Now we are told by sources they work essentially across several departments for the last several months figuring out how they were going to come down on this. The final decision appears that they are going to donate 75 percent of excess vaccines from the U.S. to COVAX. That international vaccine initiative. But the rest they are going to decide unilaterally where those vaccines are going.

Though national security adviser Sullivan did say earlier that they still maintain the right for the U.S. to make the final decision about where those vaccines are going. The ones that are going through COVOX. So, the way this is all getting started is what President Biden is saying he's got about 80 million that they are going to send out. Right now, though, it's only starting with 25 million. Because the 60 million AstraZeneca doses, give or take a few million, still have not cleared FDA safety and efficacy review. So, they cannot send those out until that happens.

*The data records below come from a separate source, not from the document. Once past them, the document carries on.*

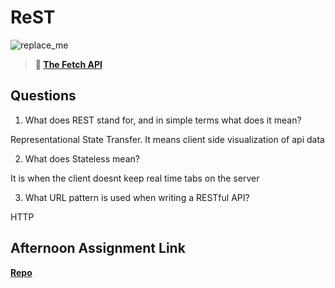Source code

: # ReST

![replace_me](https://codeworks.blob.core.windows.net/public/assets/img/illustrations/placeholder.svg)

> **📖 [The Fetch API](https://codeworksacademy.com/fs-student-guide/resources/wk4/04-Fetch)**

## Questions

1. What does REST stand for, and in simple terms what does it mean?

Representational State Transfer. It means client side visualization of api data

2. What does Stateless mean?

It is when the client doesnt keep real time tabs on the server

3. What URL pattern is used when writing a RESTful API?

HTTP

## Afternoon Assignment Link

**[Repo](https://github.com/JacksonHagen/week4day4)**


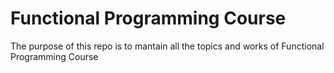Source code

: # Functional Programming Course

The purpose of this repo is to mantain all the topics and works of Functional Programming Course
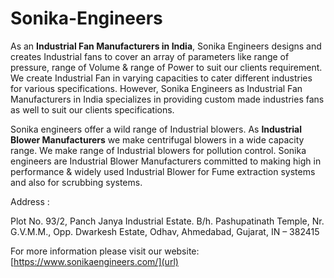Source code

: # Sonika-Engineers

As an **Industrial Fan Manufacturers in India**, Sonika Engineers designs and creates Industrial fans to cover an array of parameters like range of pressure, range of Volume &amp; range of Power to suit our clients requirement. We create Industrial Fan in varying capacities to cater different industries for various specifications. However, Sonika Engineers as Industrial Fan Manufacturers in India specializes in providing custom made industries fans as well to suit our clients specifications.

Sonika engineers offer a wild range of Industrial blowers. As **Industrial Blower Manufacturers** we make centrifugal blowers in a wide capacity range. We make range of Industrial blowers for pollution control. Sonika engineers are Industrial Blower Manufacturers committed to making high in performance & widely used Industrial Blower for Fume extraction systems and also for scrubbing systems.

Address :

Plot No. 93/2, Panch Janya Industrial Estate. B/h. Pashupatinath Temple, Nr. G.V.M.M., Opp. Dwarkesh Estate, Odhav, Ahmedabad, Gujarat, IN – 382415

For more information please visit our website: [https://www.sonikaengineers.com/](url)
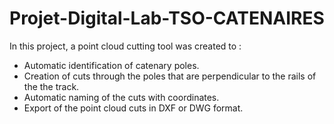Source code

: # Projet-Digital-Lab-TSO-CATENAIRES

In this project, a point cloud cutting tool was created to :

- Automatic identification of catenary poles.
- Creation of cuts through the poles that are perpendicular to the rails of the the track.
- Automatic naming of the cuts with coordinates.
- Export of the point cloud cuts in DXF or DWG format.
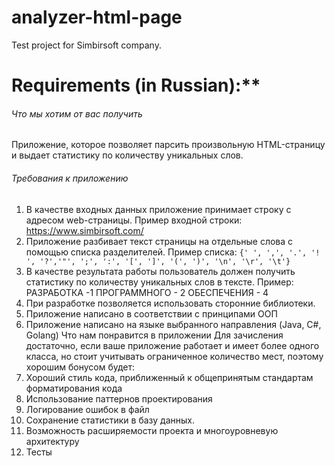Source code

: # analyzer-html-page
Test project for Simbirsoft company. 


# Requirements (in Russian):**

###### Что мы хотим от вас получить

Приложение, которое позволяет парсить произвольную HTML-страницу и выдает статистику по количеству уникальных слов.

###### Требования к приложению
1. В качестве входных данных приложение принимает строку с адресом
   web-страницы. Пример входной строки: https://www.simbirsoft.com/
2. Приложение разбивает текст страницы на отдельные слова с помощью
   списка разделителей.
   Пример списка:
   `{' ', ',', '.', '! ', '?','"', ';', ':', '[', ']', '(', ')', '\n', '\r', '\t'}`
3. В качестве результата работы пользователь должен получить статистику по
   количеству уникальных слов в тексте.
   Пример:
   РАЗРАБОТКА -1
   ПРОГРАММНОГО - 2
   ОБЕСПЕЧЕНИЯ - 4
4. При разработке позволяется использовать сторонние библиотеки.
5. Приложение написано в соответствии с принципами ООП
6. Приложение написано на языке выбранного направления (Java, C#, Golang)
   Что нам понравится в приложении
   Для зачисления достаточно, если ваше приложение работает и
   имеет более одного класса, но стоит учитывать ограниченное количество мест, поэтому хорошим бонусом будет:
1. Хороший стиль кода, приближенный к общепринятым стандартам
   форматирования кода
2. Использование паттернов проектирования
3. Логирование ошибок в файл
4. Сохранение статистики в базу данных.
5. Возможность расширяемости проекта и многоуровневую архитектуру
6. Тесты

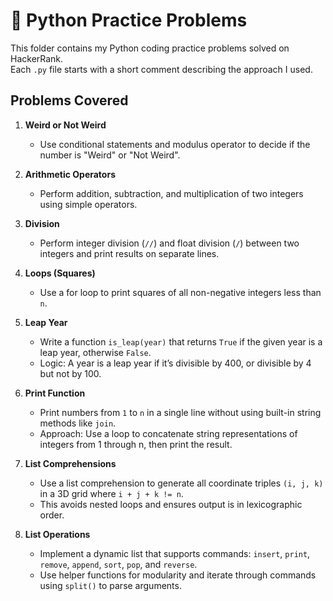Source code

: # 🐍 Python Practice Problems  

This folder contains my Python coding practice problems solved on HackerRank.  
Each `.py` file starts with a short comment describing the approach I used.  

## Problems Covered  

1. **Weird or Not Weird**  
   - Use conditional statements and modulus operator to decide if the number is "Weird" or "Not Weird".  

2. **Arithmetic Operators**  
   - Perform addition, subtraction, and multiplication of two integers using simple operators.  

3. **Division**  
   - Perform integer division (`//`) and float division (`/`) between two integers and print results on separate lines.  

4. **Loops (Squares)**  
   - Use a for loop to print squares of all non-negative integers less than `n`.  

5. **Leap Year**  
   - Write a function `is_leap(year)` that returns `True` if the given year is a leap year, otherwise `False`.  
   - Logic: A year is a leap year if it’s divisible by 400, or divisible by 4 but not by 100.  

6. **Print Function**  
   - Print numbers from `1` to `n` in a single line without using built-in string methods like `join`.  
   - Approach: Use a loop to concatenate string representations of integers from 1 through n, then print the result.  

7. **List Comprehensions**  
   - Use a list comprehension to generate all coordinate triples `(i, j, k)` in a 3D grid where `i + j + k != n`.  
   - This avoids nested loops and ensures output is in lexicographic order.  

8. **List Operations**  
   - Implement a dynamic list that supports commands: `insert`, `print`, `remove`, `append`, `sort`, `pop`, and `reverse`.  
   - Use helper functions for modularity and iterate through commands using `split()` to parse arguments.  
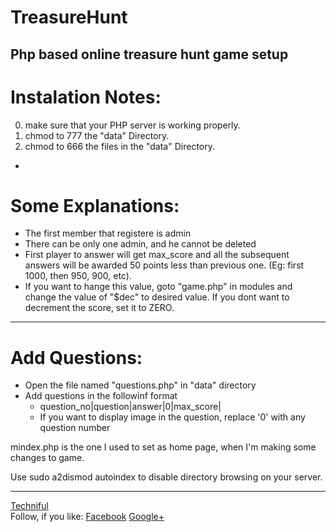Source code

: TreasureHunt
============
Php based online treasure hunt game setup
----------------------------------------------------


Instalation Notes:
============================
0. make sure that your PHP server is working properly.
1. chmod to 777 the "data" Directory.
2. chmod to 666 the files in the "data" Directory.

-
Some Explanations:
============================

- The first member that registere is admin
- There can be only one admin, and he cannot be deleted
- First player to answer will get max_score and all the subsequent answers will be awarded 50 points less than previous one. (Eg: first 1000, then 950, 900, etc).
- If you want to hange this value, goto "game.php" in modules and change the value of "$dec" to desired value. If you dont want to decrement the score, set it to ZERO.

-------------------------------
Add Questions:
========================
- Open the file named "questions.php" in "data" directory
- Add questions in the followinf format
	- question_no|question|answer|0|max_score|
	- If you want to display image in the question, replace '0' with any question number

mindex.php is the one I used to set as home page, when I'm making some changes to game.

Use
sudo a2dismod autoindex
to disable directory browsing on your server.

----------------------------------------------------
<a href="http://thechaithanya.blogspot.com/">Techniful</a><br>
Follow, if you like:
<a href="https://plus.google.com/u/0/b/116644277125797799973/116644277125797799973/posts">Facebook</a>
<a href="https://www.facebook.com/Techniful">Google+</a>
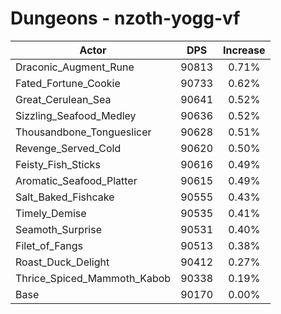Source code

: # Dungeons - nzoth-yogg-vf
| Actor | DPS | Increase |
|---|:---:|:---:|
|Draconic_Augment_Rune|90813|0.71%|
|Fated_Fortune_Cookie|90733|0.62%|
|Great_Cerulean_Sea|90641|0.52%|
|Sizzling_Seafood_Medley|90636|0.52%|
|Thousandbone_Tongueslicer|90628|0.51%|
|Revenge_Served_Cold|90620|0.50%|
|Feisty_Fish_Sticks|90616|0.49%|
|Aromatic_Seafood_Platter|90615|0.49%|
|Salt_Baked_Fishcake|90555|0.43%|
|Timely_Demise|90535|0.41%|
|Seamoth_Surprise|90531|0.40%|
|Filet_of_Fangs|90513|0.38%|
|Roast_Duck_Delight|90412|0.27%|
|Thrice_Spiced_Mammoth_Kabob|90338|0.19%|
|Base|90170|0.00%|
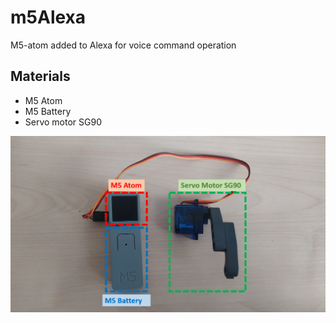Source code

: # m5Alexa
M5-atom added to Alexa for voice command operation

## Materials
- M5 Atom
- M5 Battery
- Servo motor SG90

<p float="center">
  <img src="/images/materials.png" width="720"  />
 </p>
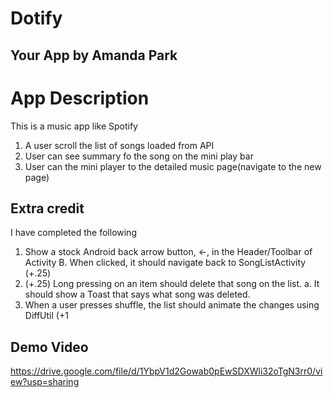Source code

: # Dotify
## Your App by Amanda Park
# App Description
This is a music app like Spotify
1. A user scroll the list of songs loaded from API
2. User can see summary fo the song on the mini play bar
3. User can the mini player to the detailed music page(navigate to the new page)


## Extra credit
I have completed the following 

1. Show a stock Android back arrow button, ←, in the Header/Toolbar of Activity B. When clicked, it
should navigate back to SongListActivity (+.25)
2. (+.25) Long pressing on an item should delete that song on the list.
a. It should show a Toast that says what song was deleted.
3. When a user presses shuffle, the list should animate the changes using DiffUtil (+1

## Demo Video
https://drive.google.com/file/d/1YbpV1d2Gowab0pEwSDXWli32oTgN3rr0/view?usp=sharing


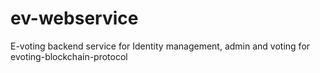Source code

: # ev-webservice
E-voting backend service for Identity management, admin and voting for evoting-blockchain-protocol
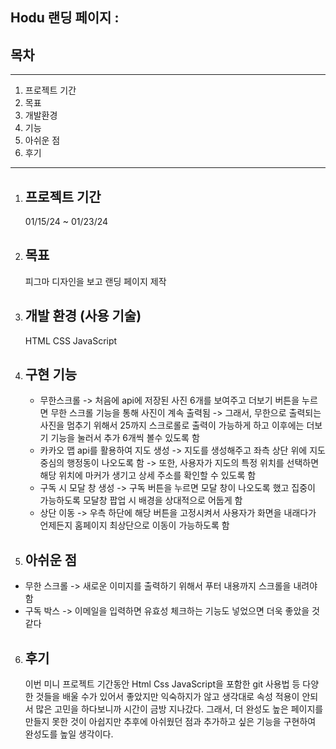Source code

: Hodu 랜딩 페이지 : 
-----------------------------
목차
-------------------
------------------------
1. 프로젝트 기간
2. 목표
3. 개발환경
4. 기능
5. 아쉬운 점
6. 후기
-------------------------
1. 프로젝트 기간
   -----------------------------------------------
   01/15/24 ~ 01/23/24

2. 목표
   ---------------------------------------------------
   피그마 디자인을 보고 랜딩 페이지 제작

3. 개발 환경 (사용 기술)
   -------------------------------------------------
   HTML
   CSS
   JavaScript

4. 구현 기능
   --------------------------------------------------------
   - 무한스크롤
     -> 처음에 api에 저장된 사진 6개를 보여주고 더보기 버튼을 누르면 무한 스크롤 기능을 통해 사진이 계속 출력됨
     -> 그래서, 무한으로 출력되는 사진을 멈추기 위해서 25까지 스크로롤로 출력이 가능하게 하고 이후에는 더보기 기능을 눌러서 추가 6개씩 볼수 있도록 함  
   - 카카오 맵 api를 활용하여 지도 생성
     -> 지도를 생성해주고 좌측 상단 위에 지도 중심의 행정동이 나오도록 함
     -> 또한, 사용자가 지도의 특정 위치를 선택하면 해당 위치에 마커가 생기고 상세 주소를 확인할 수 있도록 함 
   - 구독 시 모달 창 생성
     -> 구독 버튼을 누르면 모달 창이 나오도록 했고 집중이 가능하도록 모달창 팝업 시 배경을 상대적으로 어둡게 함 
   - 상단 이동
    -> 우측 하단에 해당 버튼을 고정시켜서 사용자가 화면을 내래다가 언제든지 홈페이지 최상단으로 이동이 가능하도록 함 

5. 아쉬운 점
   ----------------------------------------------------------
  - 무한 스크롤 -> 새로운 이미지를 출력하기 위해서 푸터 내용까지 스크롤을 내려야 함
  - 구독 박스 -> 이메일을 입력하면 유효성 체크하는 기능도 넣었으면 더욱 좋았을 것 같다

6. 후기
   ----------------------------------------------------------------------
   이번 미니 프로젝트 기간동안 Html Css JavaScript을 포함한 git 사용법 등 다양한 것들을 배울 수가 있어서 좋았지만 익숙하지가 않고 생각대로 속성 적용이 안되서 많은 고민을 하다보니까 시간이 금방 지나갔다. 그래서, 더 완성도 높은 페이지를 만들지 못한 것이 아쉽지만 추후에 아쉬웠던 점과 추가하고 싶은 기능을 구현하여 완성도를 높일 생각이다. 
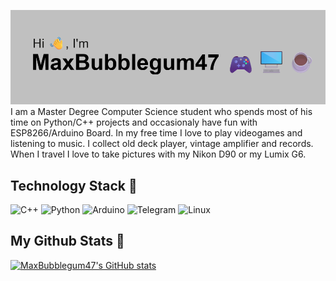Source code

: [![MasterHead](https://github.com/MaxBubblegum47/MaxBubblegum47/blob/main/header.png)](https://github.com/MaxBubblegum47)
I am a Master Degree Computer Science student who spends most of his time on Python/C++ projects and occasionaly have fun with ESP8266/Arduino Board. In my free time I love to play videogames and listening to music. I collect old deck player, vintage amplifier and records. When I travel I love to take pictures with my Nikon D90 or my Lumix G6.

## Technology Stack 🧰
![C++](https://img.shields.io/badge/c++-%2300599C.svg?style=for-the-badge&logo=c%2B%2B&logoColor=white) ![Python](https://img.shields.io/badge/python-3670A0?style=for-the-badge&logo=python&logoColor=ffdd54) ![Arduino](https://img.shields.io/badge/-Arduino-00979D?style=for-the-badge&logo=Arduino&logoColor=white) ![Telegram](https://img.shields.io/badge/Telegram-2CA5E0?style=for-the-badge&logo=telegram&logoColor=white)  	![Linux](https://img.shields.io/badge/Linux-FCC624?style=for-the-badge&logo=linux&logoColor=black)

## My Github Stats 🧭

[![MaxBubblegum47's GitHub stats](https://github-readme-stats.vercel.app/api?username=MaxBubblegum47&show_icons=true&theme=dark)](https://github.com/anuraghazra/github-readme-stats)
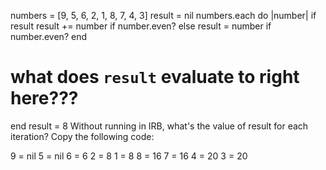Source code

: numbers = [9, 5, 6, 2, 1, 8, 7, 4, 3]
result = nil
numbers.each do |number|
if result
result += number if number.even?
else
result = number if number.even?
end
# what does `result` evaluate to right here???
end
result = 8
Without running in IRB, what's the value of result for each iteration? Copy the following code:

9 = nil
5 = nil
6 = 6
2 = 8
1 = 8
8 = 16
7 = 16
4 = 20
3 = 20
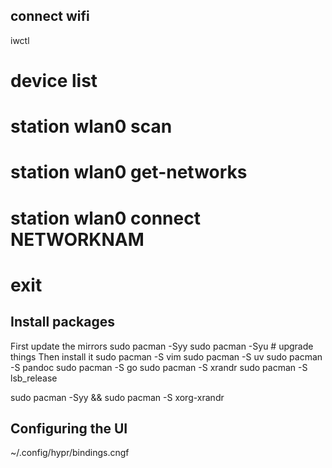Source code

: 
## connect wifi

iwctl 
 # device list 
 # station wlan0 scan
 # station wlan0 get-networks
 # station wlan0 connect NETWORKNAM
 # exit


## Install packages 

First update the mirrors
   sudo pacman -Syy
   sudo pacman -Syu # upgrade things 
Then install it 
   sudo pacman -S vim 
   sudo pacman -S uv 
   sudo pacman -S pandoc 
   sudo pacman -S go 
   sudo pacman -S xrandr 
   sudo pacman -S lsb_release 


   sudo pacman -Syy && sudo pacman -S xorg-xrandr 
## Configuring the UI

~/.config/hypr/bindings.cngf
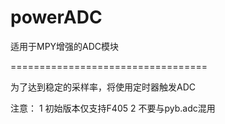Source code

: 
# powerADC

适用于MPY增强的ADC模块 

==================================

为了达到稳定的采样率，将使用定时器触发ADC

注意：
1   初始版本仅支持F405
2   不要与pyb.adc混用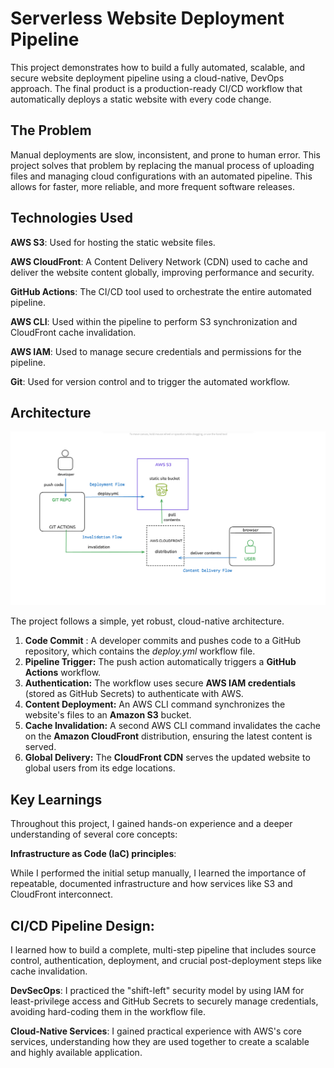 # Serverless Website Deployment Pipeline
This project demonstrates how to build a fully automated, scalable, and secure website deployment pipeline using a cloud-native, DevOps approach. 
The final product is a production-ready CI/CD workflow that automatically deploys a static website with every code change.

## The Problem

Manual deployments are slow, inconsistent, and prone to human error.
 This project solves that problem by replacing the manual process of uploading files and managing cloud configurations with an automated pipeline. 
 This allows for faster, more reliable, and more frequent software releases.



## **Technologies Used**


**AWS S3**: Used for hosting the static website files.

**AWS CloudFront**: A Content Delivery Network (CDN) used to cache and deliver the website content globally, improving performance and security.

**GitHub Actions**: The CI/CD tool used to orchestrate the entire automated pipeline.

**AWS CLI**: Used within the pipeline to perform S3 synchronization and CloudFront cache invalidation.

**AWS IAM**: Used to manage secure credentials and permissions for the pipeline.

**Git**: Used for version control and to trigger the automated workflow.

## Architecture
![Architecture Diagram](assets/diagram.png)

The project follows a simple, yet robust, cloud-native architecture.

 1. **Code Commit** : A developer commits and pushes code to a GitHub repository, which contains the *deploy.yml*  workflow file.
 2. **Pipeline Trigger:** The push action automatically triggers a **GitHub Actions** workflow.
 3. **Authentication:** The workflow uses secure **AWS IAM credentials** (stored as GitHub Secrets) to authenticate with AWS.
 4. **Content Deployment:** An AWS CLI command synchronizes the website's files to an **Amazon S3** bucket.
 5. **Cache Invalidation:** A second AWS CLI command invalidates the cache on the **Amazon CloudFront** distribution, ensuring the latest content is served.
 6. **Global Delivery:** The **CloudFront CDN** serves the updated website to global users from its edge locations.

## Key Learnings

Throughout this project, I gained hands-on experience and a deeper understanding of several core concepts:

**Infrastructure as Code (IaC) principles**: 

While I performed the initial setup manually, I learned the importance of repeatable, documented infrastructure and how services like S3 and CloudFront interconnect.

## CI/CD Pipeline Design: 

I learned how to build a complete, multi-step pipeline that includes source control, authentication, deployment, and crucial post-deployment steps like cache invalidation.

**DevSecOps**: 
I practiced the "shift-left" security model by using IAM for least-privilege access and GitHub Secrets to securely manage credentials, avoiding hard-coding them in the workflow file.

**Cloud-Native Services**: 
I gained practical experience with AWS's core services, understanding how they are used together to create a scalable and highly available application.

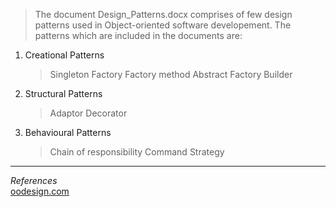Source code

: > The document Design_Patterns.docx comprises of few design patterns used in Object-oriented software developement.
> The patterns which are included in the documents are:
1) Creational Patterns 
     > Singleton
     > Factory 
     > Factory method
     > Abstract Factory
     > Builder
2) Structural Patterns
      > Adaptor
      > Decorator
3) Behavioural Patterns
     > Chain of responsibility
     > Command
     > Strategy
---
*References*  
[oodesign.com](https://www.oodesign.com/)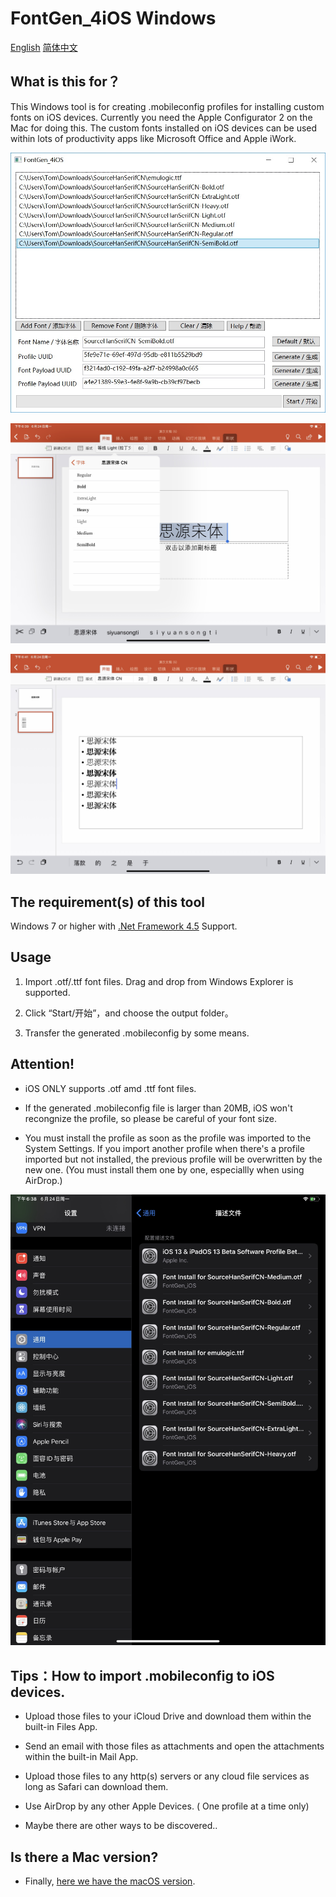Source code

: # FontGen_4iOS Windows

[English](readme.md) [简体中文](readme-cn.md)

## What is this for？

This Windows tool is for creating .mobileconfig profiles for installing custom fonts on iOS devices. Currently you need the Apple Configurator 2 on the Mac for doing this. The custom fonts installed on iOS devices can be used within lots of productivity apps like Microsoft Office and Apple iWork.

![Font App](img/img0004.jpg)

![Image of Fonts 1](img/img0001.jpg)

![Image of Fonts 2](img/img0002.jpg)

## The requirement(s) of this tool

Windows 7 or higher with [.Net Framework 4.5](https://www.microsoft.com/en-us/download/details.aspx?id=30653) Support.

## Usage

1. Import .otf/.ttf font files. Drag and drop from Windows Explorer is supported.

2. Click “Start/开始”，and choose the output folder。

3. Transfer the generated .mobileconfig by some means.

## Attention!

- iOS ONLY supports .otf amd .ttf font files.

- If the generated .mobileconfig file is larger than 20MB, iOS won't recongnize the profile, so please be careful of your font size.

- You must install the profile as soon as the profile was imported to the System Settings. If you import another profile when there's a profile imported but not installed, the previous profile will be overwritten by the new one. (You must install them one by one, especiallly when using AirDrop.)

![Profile Installation](img/img0003.jpg)

## Tips：How to import .mobileconfig to iOS devices.

- Upload those files to your iCloud Drive and download them within the built-in Files App.

- Send an email with those files as attachments and open the attachments within the built-in Mail App.

- Upload those files to any http(s) servers or any cloud file services as long as Safari can download them.

- Use AirDrop by any other Apple Devices. ( One profile at a time only)

- Maybe there are other ways to be discovered..

## Is there a Mac version?

- Finally, [here we have the macOS version](https://github.com/TomJinW/FontGen_4iOS_Mac).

And so right now, you're seeing 25 million vaccines that are going out, about 19 million of those are going to through COVAX, the other six million are going to go through U.S. allies, Mexico, India, South Korea, and Canada. That is where it's starting. Of course, it remains to be seen where the rest will go.

Kaitlan Collins, CNN, the White House.

(END VIDEO CLIP) BRUNHUBER (on camera): CNN's David McKenzie is gauging the potential

impact of the White House vaccine announcement from Johannesburg. David, I imagine this will be welcome news on the continent or is it being seen as too little too late?

DAVID MCKENZIE, CNN CORRESPONDENT: No, I think it is welcome news. Any move towards expanding the availability of vaccines is welcome here in the African continent where it has some of the lowest vaccination rates on the planet in many countries. And also, you are seeing a potential third wave building in many countries on this continent including here in South Africa, parts of east Africa, and broadly in Southern Africa.

[03:04:56]

So, time is certainly essential to get this ad quickly, but it will be just a drop in the bucket at first. Some five million doses promised to the African continent through the African CDC. It's not nothing but with a population more than one billion across the continent it certainly needs to be more.

I think a crucial aspect to this, Kim, is that the White House says explicitly said that they are also going to use this to pressure other wealthy nations that have access supply to donate those doses to COVAX, as well as directly to countries. That pressure will be important because there are several countries sitting on more vaccines than they need. Kim?

BRUNHUBER: Yes. And I understand the U.S. officials told CNN that part of the plan is identifying the capacity of countries to distribute the vaccines. So why is that important?

MCKENZIE: Well, it's important because it's not enough to have a batch of vaccines arrived at your national airport. You have to actually distribute it to people. And that requires both health infrastructure, in some cases with the Pfizer and Moderna vaccine requires cold storage, very cold storage. And even down to the level of syringes and training for health officials to get it out to people.

You had the unfortunate circumstances scenes at countries like Malawi destroyed vaccines that were seen to be expired the Democratic Republic of Congo gave back more than a million vaccines because they couldn't distribute it. So, the White House I am sure will be working very closely because the last thing they want they have vaccines to be donated and they are not used.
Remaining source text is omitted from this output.